Keywords

1 Introduction

It is believed that humans can only hear the sound of a spoken language when it is heard along with other graphemes, the lexical contexts and its resemblance or difference from other languages.

Deep neural networks (DNN) [5,6,7,8] have overcome the previous techniques of HMM/GMM [1,2,3,4] in multilingual speech recognition. Recently, Long short-term memory recurrent neural networks (LSTM-RNNs) [29] and Convolutional neural networks (CNNs) [10] have shown quite a lot of improvements on the multilingual speech recognition task. A combined model for all of these three techniques is shown in [11,12,13]. Among them [13] proposed a multitask learning (MTL) approach to construct a static decoding network encoding the multiple context-dependent state inventories from the distinct acoustic models. Our MTL combined model is adopted from [8] in which the difference is that our model performs the MTL on DNN and we combined it with PAC-CLDNN but [8] just performs the MTL on the shared hidden layers of DNN.

Prediction and Correction (PAC) previously used the LSTM RNN and DNN technique to predict the posterior probability by using the stack bottleneck (BN) features from the prediction DNN and used it as an input to the correction DNN [11, 29]. In our work the difference from [29] is that we concatenated the multilingual CNN model with the PAC model to improve the estimation of the phonetic models of a low-resource language by learning other related task(s) together in the DNN layer. If each task shares the same inputs and the respective internal representation, we jointly learn the related tasks so that we can improve the generalization performance of each specific task. In our proposed method it is the mapping between the ordinary and the supplementary tasks in the MTL framework. Furthermore, if a number of low resource languages are to be learned together, we derive a UPS among the languages and use the UPS learning as an additional task in the learning of the multilingual phonetic models. The UPS learning not only implicitly encodes an indirect mapping among the phones of all the involved languages, but also serves as a regularizer for the learning of the phonetic models of each language [8].
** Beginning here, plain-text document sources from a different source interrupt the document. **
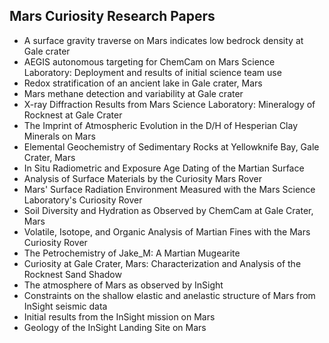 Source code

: <h2> Mars Curiosity Research Papers </h2>

<ul>

                             

 <li><a target="_blank" href="https://github.com/manjunath5496/Mars-Curiosity-Research-Papers/blob/master/nps(1).pdf" style="text-decoration:none;">A surface gravity traverse on Mars indicates low bedrock density at Gale crater</a></li>

 <li><a target="_blank" href="https://github.com/manjunath5496/Mars-Curiosity-Research-Papers/blob/master/nps(2).pdf" style="text-decoration:none;">AEGIS autonomous targeting for ChemCam on Mars Science Laboratory: Deployment and results of initial science team use</a></li>

<li><a target="_blank" href="https://github.com/manjunath5496/Mars-Curiosity-Research-Papers/blob/master/nps(3).pdf" style="text-decoration:none;">Redox stratification of an ancient lake in Gale crater, Mars</a></li>
 <li><a target="_blank" href="https://github.com/manjunath5496/Mars-Curiosity-Research-Papers/blob/master/nps(4).pdf" style="text-decoration:none;">Mars methane detection and variability at Gale crater</a></li>                              
<li><a target="_blank" href="https://github.com/manjunath5496/Mars-Curiosity-Research-Papers/blob/master/nps(5).pdf" style="text-decoration:none;">X-ray Diffraction Results from Mars Science Laboratory: Mineralogy of Rocknest at Gale Crater</a></li>
<li><a target="_blank" href="https://github.com/manjunath5496/Mars-Curiosity-Research-Papers/blob/master/nps(6).pdf" style="text-decoration:none;">The Imprint of Atmospheric Evolution in the D/H of Hesperian Clay Minerals on Mars</a></li>
 <li><a target="_blank" href="https://github.com/manjunath5496/Mars-Curiosity-Research-Papers/blob/master/nps(7).pdf" style="text-decoration:none;">Elemental Geochemistry of Sedimentary Rocks at Yellowknife Bay, Gale Crater, Mars</a></li>

 <li><a target="_blank" href="https://github.com/manjunath5496/Mars-Curiosity-Research-Papers/blob/master/nps(8).pdf" style="text-decoration:none;"> In Situ Radiometric and Exposure Age Dating of the Martian Surface</a></li>
   <li><a target="_blank" href="https://github.com/manjunath5496/Mars-Curiosity-Research-Papers/blob/master/nps(9).pdf" style="text-decoration:none;">Analysis of Surface Materials by the Curiosity Mars Rover</a></li>
  
   
 <li><a target="_blank" href="https://github.com/manjunath5496/Mars-Curiosity-Research-Papers/blob/master/nps(10).pdf" style="text-decoration:none;">Mars' Surface Radiation Environment Measured with the Mars Science Laboratory's Curiosity Rover</a></li>                              
<li><a target="_blank" href="https://github.com/manjunath5496/Mars-Curiosity-Research-Papers/blob/master/nps(11).pdf" style="text-decoration:none;">Soil Diversity and Hydration as Observed by ChemCam at Gale Crater, Mars</a></li>
<li><a target="_blank" href="https://github.com/manjunath5496/Mars-Curiosity-Research-Papers/blob/master/nps(12).pdf" style="text-decoration:none;">Volatile, Isotope, and Organic Analysis of Martian Fines with the Mars Curiosity Rover</a></li>
<li><a target="_blank" href="https://github.com/manjunath5496/Mars-Curiosity-Research-Papers/blob/master/nps(13).pdf" style="text-decoration:none;">The Petrochemistry of Jake_M: A Martian Mugearite</a></li>

<li><a target="_blank" href="https://github.com/manjunath5496/Mars-Curiosity-Research-Papers/blob/master/nps(14).pdf" style="text-decoration:none;">Curiosity at Gale Crater, Mars: Characterization and Analysis of the Rocknest Sand Shadow</a></li>
   
 <li><a target="_blank" href="https://github.com/manjunath5496/Mars-Curiosity-Research-Papers/blob/master/nps(15).pdf" style="text-decoration:none;">The atmosphere of Mars as observed by InSight</a></li>
<li><a target="_blank" href="https://github.com/manjunath5496/Mars-Curiosity-Research-Papers/blob/master/nps(16).pdf" style="text-decoration:none;">Constraints on the shallow elastic and anelastic structure of Mars from InSight seismic data</a></li>

<li><a target="_blank" href="https://github.com/manjunath5496/Mars-Curiosity-Research-Papers/blob/master/nps(17).pdf" style="text-decoration:none;">Initial results from the InSight mission on Mars</a></li>
   
    
<li><a target="_blank" href="https://github.com/manjunath5496/Mars-Curiosity-Research-Papers/blob/master/nps(18).pdf" style="text-decoration:none;">Geology of the InSight Landing Site on Mars</a></li> 
   
   
   
   
   
   
   
   
</ul>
Multitask learning is an approach driven from machine learning to improve the overall performance of the learning tasks by jointly learning multiple related tasks together. MTL has been applied successfully in many speech, language, image and vision tasks with the use of neural network (NN) because the hidden layers of an NN naturally capture learning knowledge that can be readily transferred or shared across multiple tasks. For example, [14] applies MTL on a single convolutional neural network to produce state of the art performance for several language processing predictions; [15] improves intent classification in goal oriented human-machine spoken dialog systems which is particularly successful when the amount of labeled training data is limited; in [16], the MTL approach is used to perform multi-label learning in an image annotation application.

As in [29], IARPA-Babel corpus is used entirely focusing on low resource languages. For our case we used AP16-OLR corpus [17] particularly focusing on multilingual speech recognition tasks. We use Uyghur and Vietnam as our target language. The reason of choosing Uyghur as a target language is because it has resemblances with the Oriental languages. To our best knowledge multi-tasking and multilingual speech recognition techniques are applied to Uyghur language.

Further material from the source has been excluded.